Onze K-ambassadeurs zijn onze helden! Enthousiast nemen ze de bezoekers op sleeptouw met hun verhalen. Tijdens de werken ontvangen we geen publiek, en kunnen ze even niet gidsen, maar ze kunnen het niet laten. Ze stellen heel graag hun favoriete museumobject aan ons voor. Vandaag geven we het woord aan Filip Berquet.

“Ik blijf graag stilstaan bij ‘het kleinste kamertje’ en de waterput. Vroeger kwamen we elke week dit museum bezoeken met de kinderen van Home Mathilde Schroyens die in Koksijde op zeeklassen kwamen. Er zijn veel blikvangers in dit museum, maar ééntje die er uitspringt is wel het 'kleinste kamertje'.

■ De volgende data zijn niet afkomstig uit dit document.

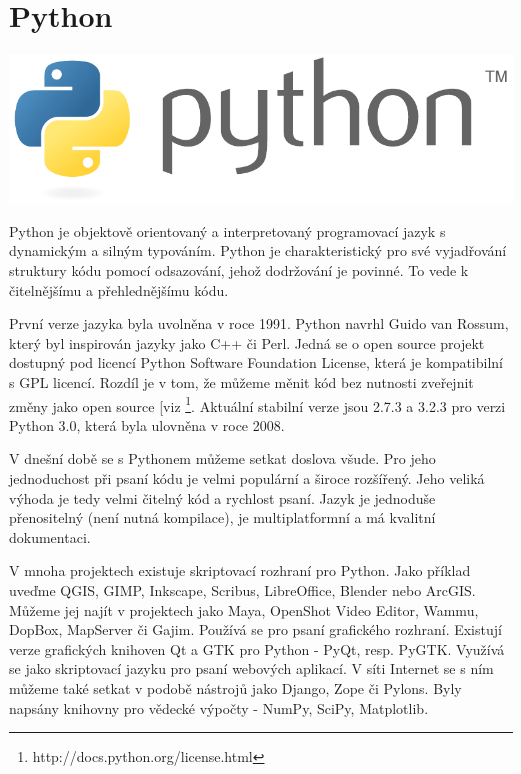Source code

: \newpage
\section{Python}
\nocite{py3:book}


\begin{center}
	\includegraphics[scale=0.5]{pictures/python/logo.pdf}
\end{center}

Python je objektově orientovaný a interpretovaný programovací jazyk s dynamickým a silným typováním. Python je charakteristický pro své vyjadřování struktury kódu pomocí odsazování, jehož dodržování je povinné. To vede k čitelnějšímu a přehlednějšímu kódu. 


První verze jazyka byla uvolněna v roce 1991. Python navrhl Guido van Rossum, který byl inspirován jazyky jako C++ či Perl. Jedná se o open source projekt dostupný pod licencí Python Software Foundation License, která je kompatibilní s GPL licencí. Rozdíl je v tom, že můžeme měnit kód bez nutnosti zveřejnit změny jako open source [viz \footnote{http://docs.python.org/license.html}. Aktuální stabilní verze jsou 2.7.3 a 3.2.3 pro verzi Python 3.0, která byla ulovněna v roce 2008. 



V dnešní době se s Pythonem můžeme setkat doslova všude. Pro jeho jednoduchost při psaní kódu je velmi populární a široce rozšířený. Jeho veliká výhoda je tedy velmi čitelný kód a rychlost psaní. Jazyk je jednoduše přenositelný (není nutná kompilace), je multiplatformní a má kvalitní dokumentaci. 

V mnoha projektech existuje skriptovací rozhraní pro Python. Jako příklad uveďme QGIS, GIMP, Inkscape, Scribus, LibreOffice, Blender nebo ArcGIS. Můžeme jej najít v projektech jako Maya, OpenShot Video Editor, Wammu, DopBox, MapServer či Gajim. Používá se pro psaní grafického rozhraní. Existují verze grafických knihoven Qt a GTK pro Python - PyQt, resp. PyGTK. Využívá se jako skriptovací jazyku pro psaní webových aplikací. V síti Internet se s ním můžeme také setkat v podobě nástrojů jako Django, Zope či Pylons. Byly napsány knihovny pro vědecké výpočty - NumPy, SciPy, Matplotlib.

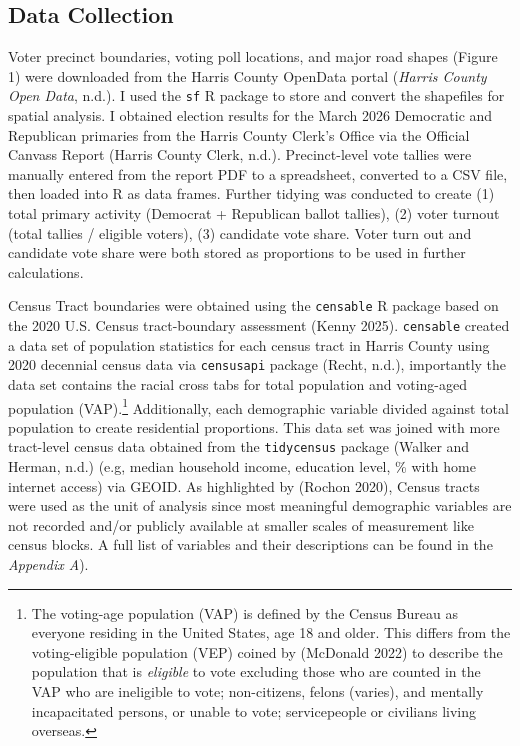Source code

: \documentclass[
]{article}
\begin{document}
\subsection{Data Collection}\label{data-collection}

Voter precinct boundaries, voting poll locations, and major road shapes
(Figure 1) were downloaded from the Harris County OpenData portal
(\emph{Harris County Open Data}, n.d.). I used the \texttt{sf} R package
to store and convert the shapefiles for spatial analysis. I obtained
election results for the March 2026 Democratic and Republican primaries
from the Harris County Clerk's Office via the Official Canvass Report
(Harris County Clerk, n.d.). Precinct-level vote tallies were manually
entered from the report PDF to a spreadsheet, converted to a CSV file,
then loaded into R as data frames. Further tidying was conducted to
create (1) total primary activity (Democrat + Republican ballot
tallies), (2) voter turnout (total tallies / eligible voters), (3)
candidate vote share. Voter turn out and candidate vote share were both
stored as proportions to be used in further calculations.

Census Tract boundaries were obtained using the \texttt{censable} R
package based on the 2020 U.S. Census tract-boundary assessment (Kenny
2025). \texttt{censable} created a data set of population statistics for
each census tract in Harris County using 2020 decennial census data via
\texttt{censusapi} package (Recht, n.d.), importantly the data set
contains the racial cross tabs for total population and voting-aged
population (VAP).\footnote{The voting-age population (VAP) is defined by
  the Census Bureau as everyone residing in the United States, age 18
  and older. This differs from the voting-eligible population (VEP)
  coined by (McDonald 2022) to describe the population that is
  \emph{eligible} to vote excluding those who are counted in the VAP who
  are ineligible to vote; non-citizens, felons (varies), and mentally
  incapacitated persons, or unable to vote; servicepeople or civilians
  living overseas.} Additionally, each demographic variable divided
against total population to create residential proportions. This data
set was joined with more tract-level census data obtained from the
\texttt{tidycensus} package (Walker and Herman, n.d.) (e.g, median
household income, education level, \% with home internet access) via
GEOID. As highlighted by (Rochon 2020), Census tracts were used as the
unit of analysis since most meaningful demographic variables are not
recorded and/or publicly available at smaller scales of measurement like
census blocks. A full list of variables and their descriptions can be
found in the \emph{Appendix A}).
\end{document}
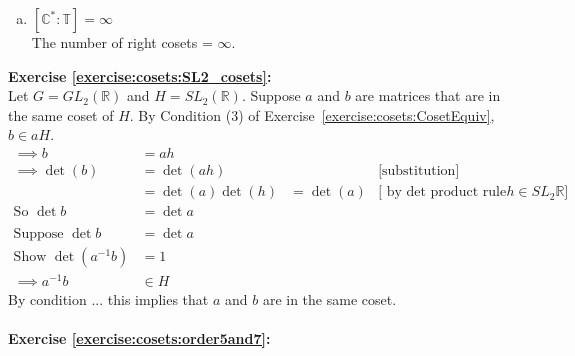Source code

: \begin{enumerate}[(a)]
\item
$[ {\mathbb C}^\ast : {\mathbb T} ] = \infty$
\\
The number of right cosets = $\infty$.

\end{enumerate}

\noindent\textbf{Exercise \ref{exercise:cosets:SL2_cosets}:}
\\
Let $G = GL_2({\mathbb R})$  and $H = SL_2({\mathbb R})$. Suppose $a$ and $b$ are matrices that are in the same coset of $H$.  By Condition (3) of Exercise~\ref{exercise:cosets:CosetEquiv}, $b \in aH$. 
\begin{align*}
\implies b &= ah
\\
\implies \det(b) &= \det(ah)  & &\text{[substitution]}
\\
&= \det(a)\det(h) &= \det(a)  &\text{[ by det product rule and\ } h \in SL_2{\mathbb R} ]
\\
\text{So\ } \det b &= \det a
\\
\\
\text{Suppose\ } \det b &= \det a
\\
\text{Show\ } \det(a^{-1} b) &= 1
\\
\implies a^{-1}b &\in H
\end{align*}
By condition ... this implies that $a$ and $b$ are in the same coset.
\\
\\
\noindent\textbf{Exercise \ref{exercise:cosets:order5and7}:}
%
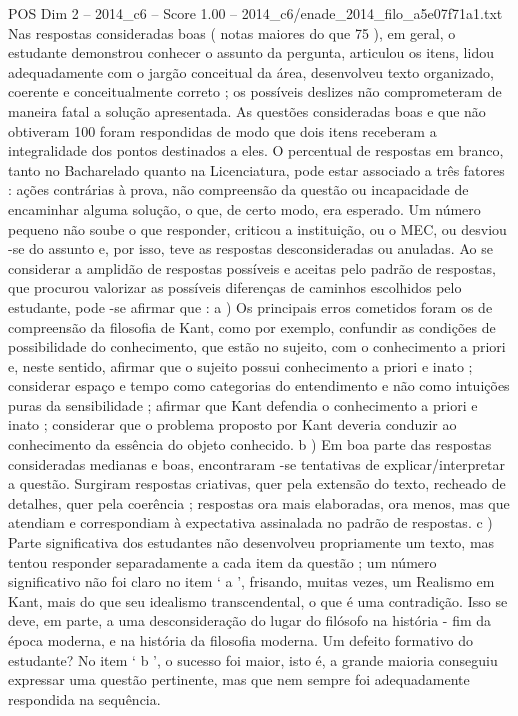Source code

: \begin{textsample}{POS Dim 2 – 2014\_c6 – Score 1.00 – 2014\_c6/enade\_2014\_filo\_a5e07f71a1.txt}
Nas respostas consideradas boas ( notas maiores do que 75 ), em geral, o estudante demonstrou conhecer o assunto da pergunta, articulou os itens, lidou adequadamente com o jargão conceitual da área, desenvolveu texto organizado, coerente e conceitualmente correto ; os possíveis deslizes não comprometeram de maneira fatal a solução apresentada.
As questões consideradas boas e que não obtiveram 100 foram respondidas de modo que dois itens receberam a integralidade dos pontos destinados a eles.
O percentual de respostas em branco, tanto no Bacharelado quanto na Licenciatura, pode estar associado a três fatores : ações contrárias à prova, não compreensão da questão ou incapacidade de encaminhar alguma solução, o que, de certo modo, era esperado.
Um número pequeno não soube o que responder, criticou a instituição, ou o MEC, ou desviou -se do assunto e, por isso, teve as respostas desconsideradas ou anuladas.
Ao se considerar a amplidão de respostas possíveis e aceitas pelo padrão de respostas, que procurou valorizar as possíveis diferenças de caminhos escolhidos pelo estudante, pode -se afirmar que : a ) Os principais erros cometidos foram os de compreensão da filosofia de Kant, como por exemplo, confundir as condições de possibilidade do conhecimento, que estão no sujeito, com o conhecimento a priori e, neste sentido, afirmar que o sujeito possui conhecimento a priori e inato ; considerar espaço e tempo como categorias do entendimento e não como intuições puras da sensibilidade ; afirmar que Kant defendia o conhecimento a priori e inato ; considerar que o problema proposto por Kant deveria conduzir ao conhecimento da essência do objeto conhecido. b ) Em boa parte das respostas consideradas medianas e boas, encontraram -se tentativas de explicar/interpretar a questão.
Surgiram respostas criativas, quer pela extensão do texto, recheado de detalhes, quer pela coerência ; respostas ora mais elaboradas, ora menos, mas que atendiam e correspondiam à expectativa assinalada no padrão de respostas. c ) Parte significativa dos estudantes não desenvolveu propriamente um texto, mas tentou responder separadamente a cada item da questão ; um número significativo não foi claro no item ‘ a ’, frisando, muitas vezes, um Realismo em Kant, mais do que seu idealismo transcendental, o que é uma contradição.
Isso se deve, em parte, a uma desconsideração do lugar do filósofo na história - fim da época moderna, e na história da filosofia moderna.
Um defeito formativo do estudante?
No item ‘ b ’, o sucesso foi maior, isto é, a grande maioria conseguiu expressar uma questão pertinente, mas que nem sempre foi adequadamente respondida na sequência.

\end{textsample}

De kinderen zijn enorm verwonderd hoe dit kamertje eruit ziet en waar dit was gesitueerd. Het antwoord is buiten en wat van het huis verwijderd. Ze vragen dan spontaan: en wat als ik naar het toilet moet in de nacht? Dan doe je dit in een klein potje dat onder je bed staat is het antwoord! Mooi om die gezichten te zien ….. hun neus  optrekken en je aankijken of ze het horen donderen in Keulen en je hoort ze denken ….. onze gids is ons iets aan het wijsmaken tot je dan het potje van onder het bed haalt! En wanneer ze dan zien waar het toilet staat, de deur opendoen en zien dat het toilet geen mooie pot is zoals wij die nu kennen maar houten planken met een gat erin dan zie je de verwondering. Dan komt nog een andere vraag: waar is het toiletpapier? Dat bestond toen nog niet en je moest je behelpen met netjes gescheurde stukjes krantenpapier.

De waterput is een gelijkaardig verhaal. Was er dan geen stromend water in die huisjes en geen douche en geen warm water? Je moest eerst water warmen op de kachel en daarna kon je je wassen in een teil in de keuken! En op zaterdag werd er een grote kuip gezet in het midden van de keuken Die werd met water gevuld en alle kinderen werden in hetzelfde water gewassen! Je zou die snoetjes eens moeten zien, beelden die je als gids niet vlug vergeet.

Wanneer je dan vraagt, zou je graag in die tijd hebben geleefd? NEEN is dan het antwoord. Eigenlijk hebben we het nu toch nog niet zo slecht!”